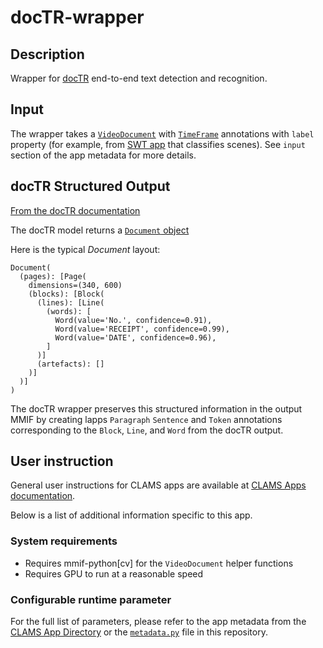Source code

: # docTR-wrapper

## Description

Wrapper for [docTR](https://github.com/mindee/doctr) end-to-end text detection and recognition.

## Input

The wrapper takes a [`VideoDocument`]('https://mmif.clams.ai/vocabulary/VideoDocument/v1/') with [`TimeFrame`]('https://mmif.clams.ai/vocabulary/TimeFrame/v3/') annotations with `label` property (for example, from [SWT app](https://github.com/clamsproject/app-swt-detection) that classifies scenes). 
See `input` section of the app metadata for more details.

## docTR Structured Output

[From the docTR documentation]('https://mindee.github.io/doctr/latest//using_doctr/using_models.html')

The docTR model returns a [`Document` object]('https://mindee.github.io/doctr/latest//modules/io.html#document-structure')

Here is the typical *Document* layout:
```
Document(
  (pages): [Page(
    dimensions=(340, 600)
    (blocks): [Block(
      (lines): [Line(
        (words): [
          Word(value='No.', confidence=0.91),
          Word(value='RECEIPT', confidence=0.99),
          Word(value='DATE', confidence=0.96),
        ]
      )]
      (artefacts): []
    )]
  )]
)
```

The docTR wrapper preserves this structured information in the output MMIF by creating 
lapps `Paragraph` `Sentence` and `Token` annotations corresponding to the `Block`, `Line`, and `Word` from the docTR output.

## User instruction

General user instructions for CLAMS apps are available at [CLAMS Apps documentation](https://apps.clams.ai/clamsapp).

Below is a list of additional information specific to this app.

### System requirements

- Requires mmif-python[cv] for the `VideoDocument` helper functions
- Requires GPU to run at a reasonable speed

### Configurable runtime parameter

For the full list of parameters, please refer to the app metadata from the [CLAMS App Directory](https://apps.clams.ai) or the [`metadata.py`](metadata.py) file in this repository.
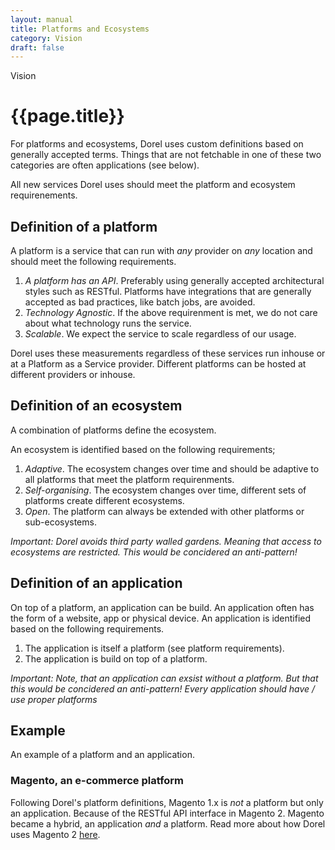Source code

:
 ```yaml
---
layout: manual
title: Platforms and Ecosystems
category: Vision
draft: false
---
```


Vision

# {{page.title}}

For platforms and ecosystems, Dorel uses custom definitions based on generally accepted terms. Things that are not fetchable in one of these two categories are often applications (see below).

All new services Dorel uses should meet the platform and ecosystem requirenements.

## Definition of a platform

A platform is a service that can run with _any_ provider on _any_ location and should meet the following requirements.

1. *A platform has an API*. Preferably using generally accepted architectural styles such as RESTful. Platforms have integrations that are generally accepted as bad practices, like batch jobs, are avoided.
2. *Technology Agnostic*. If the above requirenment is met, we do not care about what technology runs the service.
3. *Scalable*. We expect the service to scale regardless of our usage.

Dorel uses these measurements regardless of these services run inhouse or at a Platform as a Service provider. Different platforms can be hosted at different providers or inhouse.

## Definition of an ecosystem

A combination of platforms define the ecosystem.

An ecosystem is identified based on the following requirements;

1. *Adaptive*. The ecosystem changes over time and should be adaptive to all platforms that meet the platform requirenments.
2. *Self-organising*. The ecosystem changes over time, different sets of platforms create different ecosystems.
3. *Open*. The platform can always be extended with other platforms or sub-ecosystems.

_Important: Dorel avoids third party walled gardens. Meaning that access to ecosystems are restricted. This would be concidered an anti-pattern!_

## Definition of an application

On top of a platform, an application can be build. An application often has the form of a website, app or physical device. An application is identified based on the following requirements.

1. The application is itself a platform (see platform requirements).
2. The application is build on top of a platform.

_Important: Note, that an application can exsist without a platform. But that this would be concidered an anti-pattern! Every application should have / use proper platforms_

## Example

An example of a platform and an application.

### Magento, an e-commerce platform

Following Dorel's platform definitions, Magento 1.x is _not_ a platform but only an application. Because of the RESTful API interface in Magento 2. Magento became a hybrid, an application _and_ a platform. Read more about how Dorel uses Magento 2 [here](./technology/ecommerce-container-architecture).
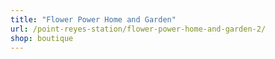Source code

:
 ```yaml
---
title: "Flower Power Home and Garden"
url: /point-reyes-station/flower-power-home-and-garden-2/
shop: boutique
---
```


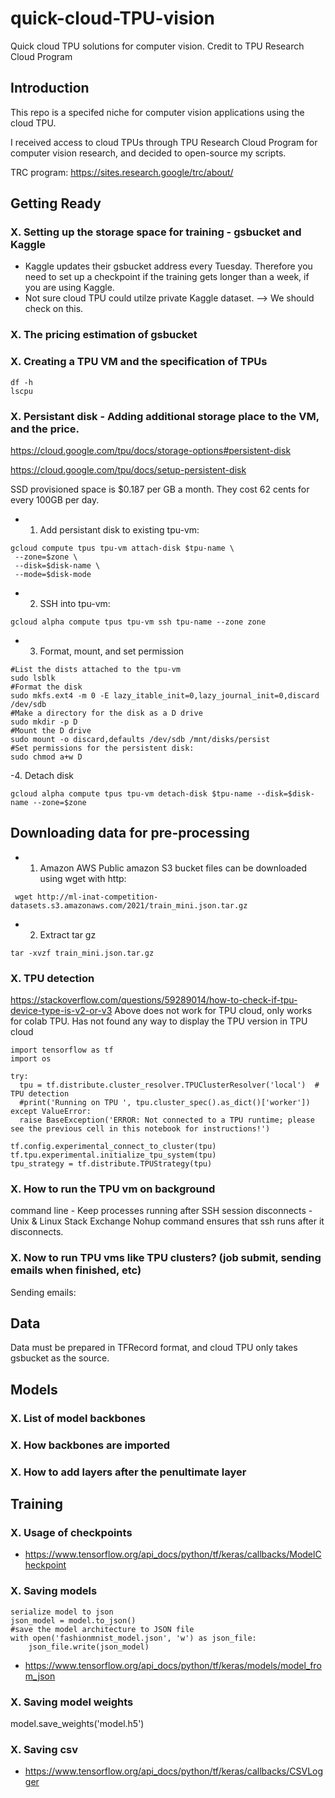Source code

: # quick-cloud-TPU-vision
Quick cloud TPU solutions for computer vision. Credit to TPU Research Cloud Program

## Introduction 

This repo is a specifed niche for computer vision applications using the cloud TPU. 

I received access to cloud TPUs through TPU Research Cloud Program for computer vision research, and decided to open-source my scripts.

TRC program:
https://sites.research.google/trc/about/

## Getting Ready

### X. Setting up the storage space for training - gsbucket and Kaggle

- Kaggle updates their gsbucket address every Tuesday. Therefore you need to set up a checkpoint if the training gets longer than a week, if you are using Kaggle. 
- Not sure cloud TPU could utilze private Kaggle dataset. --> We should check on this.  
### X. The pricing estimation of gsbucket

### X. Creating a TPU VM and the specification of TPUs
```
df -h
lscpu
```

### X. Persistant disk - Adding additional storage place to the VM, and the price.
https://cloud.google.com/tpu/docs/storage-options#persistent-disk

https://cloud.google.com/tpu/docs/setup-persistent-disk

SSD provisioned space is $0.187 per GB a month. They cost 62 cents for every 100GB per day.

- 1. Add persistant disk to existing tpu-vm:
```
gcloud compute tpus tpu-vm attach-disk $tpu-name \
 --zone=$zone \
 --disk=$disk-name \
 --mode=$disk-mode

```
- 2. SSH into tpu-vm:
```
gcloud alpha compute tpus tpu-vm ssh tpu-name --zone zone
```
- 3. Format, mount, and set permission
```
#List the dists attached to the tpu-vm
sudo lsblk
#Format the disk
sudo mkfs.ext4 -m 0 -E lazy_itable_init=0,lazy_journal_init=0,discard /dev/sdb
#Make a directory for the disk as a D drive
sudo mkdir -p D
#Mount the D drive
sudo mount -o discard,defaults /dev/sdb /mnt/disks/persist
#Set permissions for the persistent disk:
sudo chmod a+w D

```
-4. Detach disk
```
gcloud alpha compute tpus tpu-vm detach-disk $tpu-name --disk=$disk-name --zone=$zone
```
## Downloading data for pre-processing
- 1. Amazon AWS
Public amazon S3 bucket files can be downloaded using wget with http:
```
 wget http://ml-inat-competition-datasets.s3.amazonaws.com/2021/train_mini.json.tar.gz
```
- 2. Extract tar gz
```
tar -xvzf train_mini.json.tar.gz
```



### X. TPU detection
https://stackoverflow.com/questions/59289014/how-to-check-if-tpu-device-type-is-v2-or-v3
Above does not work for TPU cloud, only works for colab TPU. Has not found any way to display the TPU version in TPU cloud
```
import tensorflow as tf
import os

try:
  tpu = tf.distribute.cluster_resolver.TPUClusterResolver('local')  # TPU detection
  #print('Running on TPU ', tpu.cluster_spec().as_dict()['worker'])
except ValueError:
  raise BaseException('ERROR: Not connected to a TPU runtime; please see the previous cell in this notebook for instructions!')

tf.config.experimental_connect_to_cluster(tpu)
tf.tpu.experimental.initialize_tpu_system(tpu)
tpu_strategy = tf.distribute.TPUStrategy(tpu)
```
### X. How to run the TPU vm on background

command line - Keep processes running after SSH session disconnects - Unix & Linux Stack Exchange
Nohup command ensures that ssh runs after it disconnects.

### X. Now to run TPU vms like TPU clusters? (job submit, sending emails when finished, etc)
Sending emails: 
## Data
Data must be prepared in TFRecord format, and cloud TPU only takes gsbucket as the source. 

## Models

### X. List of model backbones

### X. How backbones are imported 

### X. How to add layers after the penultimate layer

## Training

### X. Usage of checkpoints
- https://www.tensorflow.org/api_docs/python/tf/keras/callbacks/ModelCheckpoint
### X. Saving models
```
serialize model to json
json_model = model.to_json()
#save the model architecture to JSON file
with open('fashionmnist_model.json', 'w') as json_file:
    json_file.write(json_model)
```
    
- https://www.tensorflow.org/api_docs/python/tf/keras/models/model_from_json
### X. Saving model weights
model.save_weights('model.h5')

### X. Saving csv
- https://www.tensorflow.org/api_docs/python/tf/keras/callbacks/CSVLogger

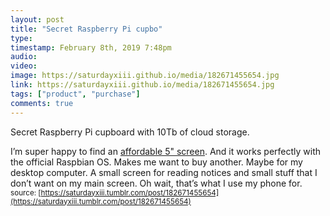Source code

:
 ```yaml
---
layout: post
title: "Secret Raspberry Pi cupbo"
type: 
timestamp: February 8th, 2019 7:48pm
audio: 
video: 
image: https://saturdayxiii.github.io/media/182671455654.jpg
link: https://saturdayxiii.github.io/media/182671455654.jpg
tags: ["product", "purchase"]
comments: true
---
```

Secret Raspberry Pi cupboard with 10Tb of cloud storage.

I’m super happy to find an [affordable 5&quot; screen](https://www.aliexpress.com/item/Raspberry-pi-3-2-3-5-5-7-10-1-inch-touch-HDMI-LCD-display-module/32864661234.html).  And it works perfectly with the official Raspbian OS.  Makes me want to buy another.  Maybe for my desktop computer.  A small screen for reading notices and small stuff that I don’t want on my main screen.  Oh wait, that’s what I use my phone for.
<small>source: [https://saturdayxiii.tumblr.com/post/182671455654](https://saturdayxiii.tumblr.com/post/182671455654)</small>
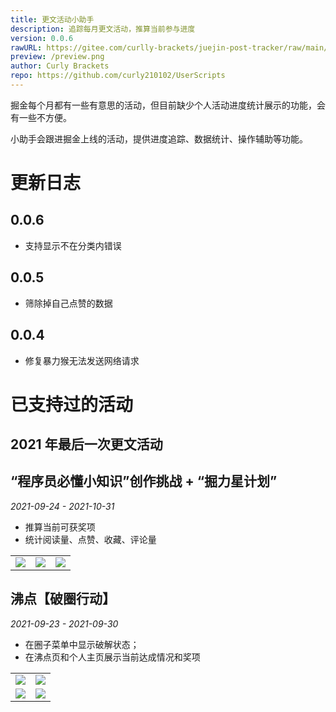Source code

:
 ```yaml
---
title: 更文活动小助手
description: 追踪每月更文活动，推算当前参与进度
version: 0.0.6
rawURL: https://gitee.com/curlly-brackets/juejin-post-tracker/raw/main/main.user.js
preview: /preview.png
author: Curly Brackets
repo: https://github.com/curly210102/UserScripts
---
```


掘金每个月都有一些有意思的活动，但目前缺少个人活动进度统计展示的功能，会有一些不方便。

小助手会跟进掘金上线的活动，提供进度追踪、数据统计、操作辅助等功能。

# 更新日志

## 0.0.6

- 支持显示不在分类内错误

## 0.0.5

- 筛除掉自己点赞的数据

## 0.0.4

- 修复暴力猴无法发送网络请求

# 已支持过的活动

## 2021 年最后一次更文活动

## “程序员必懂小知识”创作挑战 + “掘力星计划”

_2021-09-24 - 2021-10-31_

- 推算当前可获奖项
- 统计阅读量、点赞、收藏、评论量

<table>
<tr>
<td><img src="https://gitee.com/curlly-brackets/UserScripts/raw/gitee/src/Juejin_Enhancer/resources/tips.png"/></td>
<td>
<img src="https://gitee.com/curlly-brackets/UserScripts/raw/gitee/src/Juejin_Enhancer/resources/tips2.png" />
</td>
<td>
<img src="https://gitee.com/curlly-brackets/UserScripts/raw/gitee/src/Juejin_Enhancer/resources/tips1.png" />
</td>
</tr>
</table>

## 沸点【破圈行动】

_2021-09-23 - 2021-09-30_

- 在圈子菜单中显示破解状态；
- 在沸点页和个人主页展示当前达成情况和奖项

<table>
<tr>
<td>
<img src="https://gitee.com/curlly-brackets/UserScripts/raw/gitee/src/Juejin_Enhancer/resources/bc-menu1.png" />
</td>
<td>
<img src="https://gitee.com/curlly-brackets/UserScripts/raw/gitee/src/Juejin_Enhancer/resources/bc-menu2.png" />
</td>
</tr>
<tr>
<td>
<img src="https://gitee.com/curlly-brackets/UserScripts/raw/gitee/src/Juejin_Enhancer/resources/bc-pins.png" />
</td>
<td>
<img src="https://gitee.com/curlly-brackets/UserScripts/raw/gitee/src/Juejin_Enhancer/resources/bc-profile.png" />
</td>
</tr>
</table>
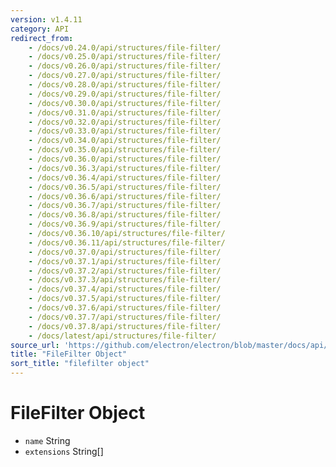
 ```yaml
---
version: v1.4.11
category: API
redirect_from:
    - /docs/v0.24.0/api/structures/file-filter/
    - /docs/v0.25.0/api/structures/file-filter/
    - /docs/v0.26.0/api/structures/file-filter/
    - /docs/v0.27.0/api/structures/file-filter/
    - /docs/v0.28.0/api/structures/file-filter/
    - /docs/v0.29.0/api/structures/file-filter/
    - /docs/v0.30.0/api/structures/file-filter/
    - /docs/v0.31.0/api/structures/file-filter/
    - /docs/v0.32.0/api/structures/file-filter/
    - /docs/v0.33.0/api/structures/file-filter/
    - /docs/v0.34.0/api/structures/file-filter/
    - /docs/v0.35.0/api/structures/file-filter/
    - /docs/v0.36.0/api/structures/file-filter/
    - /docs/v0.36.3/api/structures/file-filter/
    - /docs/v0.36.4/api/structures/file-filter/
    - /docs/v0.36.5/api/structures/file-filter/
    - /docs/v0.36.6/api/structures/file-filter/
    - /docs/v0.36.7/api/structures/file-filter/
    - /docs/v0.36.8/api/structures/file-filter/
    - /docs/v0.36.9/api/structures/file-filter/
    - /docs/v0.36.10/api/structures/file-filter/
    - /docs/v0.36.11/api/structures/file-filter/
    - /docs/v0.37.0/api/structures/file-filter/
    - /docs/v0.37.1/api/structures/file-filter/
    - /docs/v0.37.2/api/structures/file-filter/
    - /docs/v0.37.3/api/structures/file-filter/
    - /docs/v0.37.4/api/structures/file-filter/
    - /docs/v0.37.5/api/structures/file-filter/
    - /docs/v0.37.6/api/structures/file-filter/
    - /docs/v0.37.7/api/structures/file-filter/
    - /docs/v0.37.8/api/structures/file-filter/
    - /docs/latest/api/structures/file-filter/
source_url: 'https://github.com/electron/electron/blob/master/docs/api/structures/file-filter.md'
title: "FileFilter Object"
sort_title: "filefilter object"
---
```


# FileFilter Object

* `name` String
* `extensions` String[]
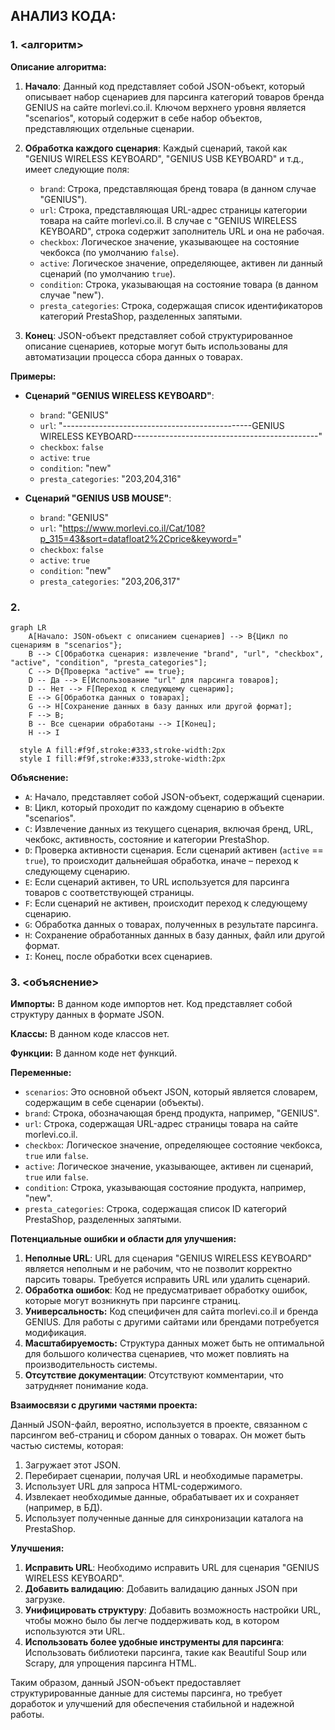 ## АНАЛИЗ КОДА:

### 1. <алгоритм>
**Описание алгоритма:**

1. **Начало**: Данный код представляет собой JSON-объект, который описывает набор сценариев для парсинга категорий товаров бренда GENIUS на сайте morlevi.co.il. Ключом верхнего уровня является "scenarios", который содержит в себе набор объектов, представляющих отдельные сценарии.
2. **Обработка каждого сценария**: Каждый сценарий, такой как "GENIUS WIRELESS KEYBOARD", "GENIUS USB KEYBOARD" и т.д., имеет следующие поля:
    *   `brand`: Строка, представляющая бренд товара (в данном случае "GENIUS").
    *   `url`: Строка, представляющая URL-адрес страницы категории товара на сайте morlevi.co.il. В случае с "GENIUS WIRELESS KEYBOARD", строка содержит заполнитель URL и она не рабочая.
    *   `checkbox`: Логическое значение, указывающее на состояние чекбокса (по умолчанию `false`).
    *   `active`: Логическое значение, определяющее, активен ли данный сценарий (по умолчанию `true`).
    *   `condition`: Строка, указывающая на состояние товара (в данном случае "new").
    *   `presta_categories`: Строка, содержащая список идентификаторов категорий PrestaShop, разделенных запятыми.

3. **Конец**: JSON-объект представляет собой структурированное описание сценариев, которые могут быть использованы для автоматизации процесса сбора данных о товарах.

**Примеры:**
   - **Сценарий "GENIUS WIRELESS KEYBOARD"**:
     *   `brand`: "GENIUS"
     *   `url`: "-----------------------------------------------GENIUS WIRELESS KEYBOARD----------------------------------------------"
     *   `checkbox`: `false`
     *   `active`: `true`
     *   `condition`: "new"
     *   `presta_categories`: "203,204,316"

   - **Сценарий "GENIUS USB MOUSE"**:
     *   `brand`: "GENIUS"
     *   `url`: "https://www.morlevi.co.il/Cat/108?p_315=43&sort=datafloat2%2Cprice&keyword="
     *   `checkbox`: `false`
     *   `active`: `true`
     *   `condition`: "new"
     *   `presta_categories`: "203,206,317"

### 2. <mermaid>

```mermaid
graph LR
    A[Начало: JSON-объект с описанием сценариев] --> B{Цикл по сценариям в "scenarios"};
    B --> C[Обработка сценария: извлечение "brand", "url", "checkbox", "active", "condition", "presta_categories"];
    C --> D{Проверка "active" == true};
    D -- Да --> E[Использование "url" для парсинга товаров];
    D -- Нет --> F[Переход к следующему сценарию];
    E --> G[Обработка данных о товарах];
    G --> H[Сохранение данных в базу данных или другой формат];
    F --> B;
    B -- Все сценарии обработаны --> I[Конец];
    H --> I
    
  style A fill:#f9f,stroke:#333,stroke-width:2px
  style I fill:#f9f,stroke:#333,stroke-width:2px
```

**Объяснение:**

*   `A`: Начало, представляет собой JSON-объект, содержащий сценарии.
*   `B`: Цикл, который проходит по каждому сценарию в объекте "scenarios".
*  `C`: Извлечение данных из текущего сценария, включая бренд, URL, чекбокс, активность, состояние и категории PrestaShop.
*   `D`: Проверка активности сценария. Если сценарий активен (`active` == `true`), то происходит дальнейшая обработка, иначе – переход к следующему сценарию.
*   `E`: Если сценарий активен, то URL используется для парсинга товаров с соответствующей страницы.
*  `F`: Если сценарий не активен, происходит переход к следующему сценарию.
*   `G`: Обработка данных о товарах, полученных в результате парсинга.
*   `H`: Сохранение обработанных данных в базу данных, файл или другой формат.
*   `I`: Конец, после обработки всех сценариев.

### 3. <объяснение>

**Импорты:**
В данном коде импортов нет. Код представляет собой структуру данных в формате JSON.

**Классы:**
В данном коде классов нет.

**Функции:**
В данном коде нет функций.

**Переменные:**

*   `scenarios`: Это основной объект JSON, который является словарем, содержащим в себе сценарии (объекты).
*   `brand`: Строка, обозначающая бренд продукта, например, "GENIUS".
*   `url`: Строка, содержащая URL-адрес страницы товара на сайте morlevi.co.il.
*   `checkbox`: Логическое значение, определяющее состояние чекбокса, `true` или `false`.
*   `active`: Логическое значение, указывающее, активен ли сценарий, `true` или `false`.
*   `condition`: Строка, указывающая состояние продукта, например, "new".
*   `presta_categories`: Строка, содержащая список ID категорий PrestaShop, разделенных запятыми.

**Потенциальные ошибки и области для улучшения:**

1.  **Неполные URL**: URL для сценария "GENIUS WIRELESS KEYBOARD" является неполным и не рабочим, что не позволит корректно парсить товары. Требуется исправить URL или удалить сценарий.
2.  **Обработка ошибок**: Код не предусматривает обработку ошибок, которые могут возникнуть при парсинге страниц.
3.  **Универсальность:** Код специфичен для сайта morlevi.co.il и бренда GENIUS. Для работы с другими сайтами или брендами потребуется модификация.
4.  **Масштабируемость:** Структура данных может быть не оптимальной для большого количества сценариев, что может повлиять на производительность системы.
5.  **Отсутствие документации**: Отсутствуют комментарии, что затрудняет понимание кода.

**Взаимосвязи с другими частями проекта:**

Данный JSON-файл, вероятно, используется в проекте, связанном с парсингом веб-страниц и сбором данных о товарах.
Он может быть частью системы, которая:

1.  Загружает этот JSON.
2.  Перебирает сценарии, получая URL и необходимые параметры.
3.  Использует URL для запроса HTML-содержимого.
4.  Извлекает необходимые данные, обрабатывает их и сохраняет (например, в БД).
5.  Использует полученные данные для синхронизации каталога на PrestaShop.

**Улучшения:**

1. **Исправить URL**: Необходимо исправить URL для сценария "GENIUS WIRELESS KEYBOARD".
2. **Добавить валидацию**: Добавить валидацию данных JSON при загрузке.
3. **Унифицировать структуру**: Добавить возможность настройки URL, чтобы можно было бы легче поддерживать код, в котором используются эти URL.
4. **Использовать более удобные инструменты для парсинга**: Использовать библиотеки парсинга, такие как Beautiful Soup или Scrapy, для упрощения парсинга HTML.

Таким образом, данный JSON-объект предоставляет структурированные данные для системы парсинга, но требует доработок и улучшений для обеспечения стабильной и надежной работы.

◇ ◇ ◇ ◇

■ Exercise description: Whenever the string "please" shows up in a line of the records, copy that line.

■ Exercise solution:
For the full list of parameters, please refer to the app metadata from the [CLAMS App Directory](https://apps.clams.ai) or the [`metadata.py`](metadata.py) file in this repository.
  raise BaseException('ERROR: Not connected to a TPU runtime; please see the previous cell in this notebook for instructions!')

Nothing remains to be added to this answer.